Although vehicle sales rose sharply sequentially in June, the numbers were still 15% lower than in the same period two years ago. Karnataka, with an annualized decline of 51%, was the worst on this indicator, followed by Kerala (40%) and Tamil Nadu (39%). Uttar Pradesh was the only state to experience annualized growth, albeit only 1.1%. Small and medium states performed better than large states. Energy use has declined 1.4% on an annualized basis since June 2019, lower than the 4.7% drop in May. Gujarat (-1.3%) recorded the smallest decline in June, followed closely by Rajasthan (-1.4%).
As restrictions were relaxed across all states, mobility levels that had fallen to about half of pre-pandemic levels by mid-May rose to 81% of normal levels by the end of June. Among the large states, Uttar Pradesh (94%) and Madhya Pradesh (88%) recorded the highest levels of public mobility.

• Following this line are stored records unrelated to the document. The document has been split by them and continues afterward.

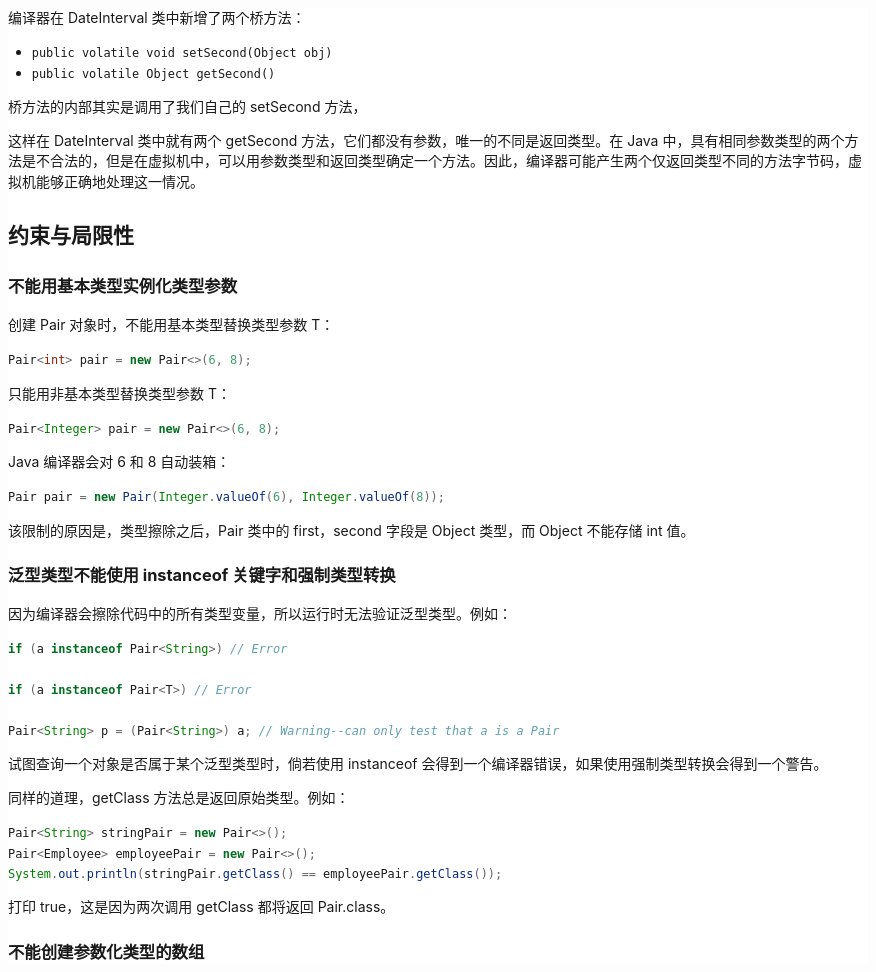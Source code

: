 编译器在 DateInterval 类中新增了两个桥方法：

- `public volatile void setSecond(Object obj)`
- `public volatile Object getSecond()`

桥方法的内部其实是调用了我们自己的 setSecond 方法，

这样在 DateInterval 类中就有两个 getSecond 方法，它们都没有参数，唯一的不同是返回类型。在 Java 中，具有相同参数类型的两个方法是不合法的，但是在虚拟机中，可以用参数类型和返回类型确定一个方法。因此，编译器可能产生两个仅返回类型不同的方法字节码，虚拟机能够正确地处理这一情况。

## 约束与局限性

### 不能用基本类型实例化类型参数

创建 Pair 对象时，不能用基本类型替换类型参数 T：

```java
Pair<int> pair = new Pair<>(6, 8);
```

只能用非基本类型替换类型参数 T：

```java
Pair<Integer> pair = new Pair<>(6, 8);
```

Java 编译器会对 6 和 8 自动装箱：

```java
Pair pair = new Pair(Integer.valueOf(6), Integer.valueOf(8));
```

该限制的原因是，类型擦除之后，Pair 类中的 first，second 字段是 Object 类型，而 Object 不能存储 int 值。

### 泛型类型不能使用 instanceof 关键字和强制类型转换

因为编译器会擦除代码中的所有类型变量，所以运行时无法验证泛型类型。例如：

```java
if (a instanceof Pair<String>) // Error

if (a instanceof Pair<T>) // Error

Pair<String> p = (Pair<String>) a; // Warning--can only test that a is a Pair
```

试图查询一个对象是否属于某个泛型类型时，倘若使用 instanceof 会得到一个编译器错误，如果使用强制类型转换会得到一个警告。

同样的道理，getClass 方法总是返回原始类型。例如：

```java
Pair<String> stringPair = new Pair<>();
Pair<Employee> employeePair = new Pair<>();
System.out.println(stringPair.getClass() == employeePair.getClass());
```

打印 true，这是因为两次调用 getClass 都将返回 Pair.class。

### 不能创建参数化类型的数组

Several districts in northern and central India are already experiencing public mobility above pre-pandemic levels, Google data shows. States like Bihar, Himachal Pradesh, Chhattisgarh and Uttarakhand had particularly high levels of mobility. While this could translate into a faster rebound in economic activity, it could also suggest widespread complacency, even in states where immunization coverage has so far been limited.
Large parts of Odisha and the northeast, which still report higher numbers of cases, have seen their mobility reduced. Visitors to public spaces were also relatively lower in southern India, where state governments were slower to lift curbs. Unlike last year, the six largest state economies – Maharashtra, Tamil Nadu, Uttar Pradesh, Gujarat, Karnataka and West Bengal – which contribute more than 50% of India’s economic output, recorded performance comparable to that of the rest of the country.
The ability of states to contain the pandemic while relaxing movement restrictions, and the country’s ability to immunize all sections of the population in all parts of the country will be key to a sustainable recovery. The current pace of vaccination does not suggest that the year-end goal of vaccinating all adults will be met, leaving the country vulnerable to a devastating third wave.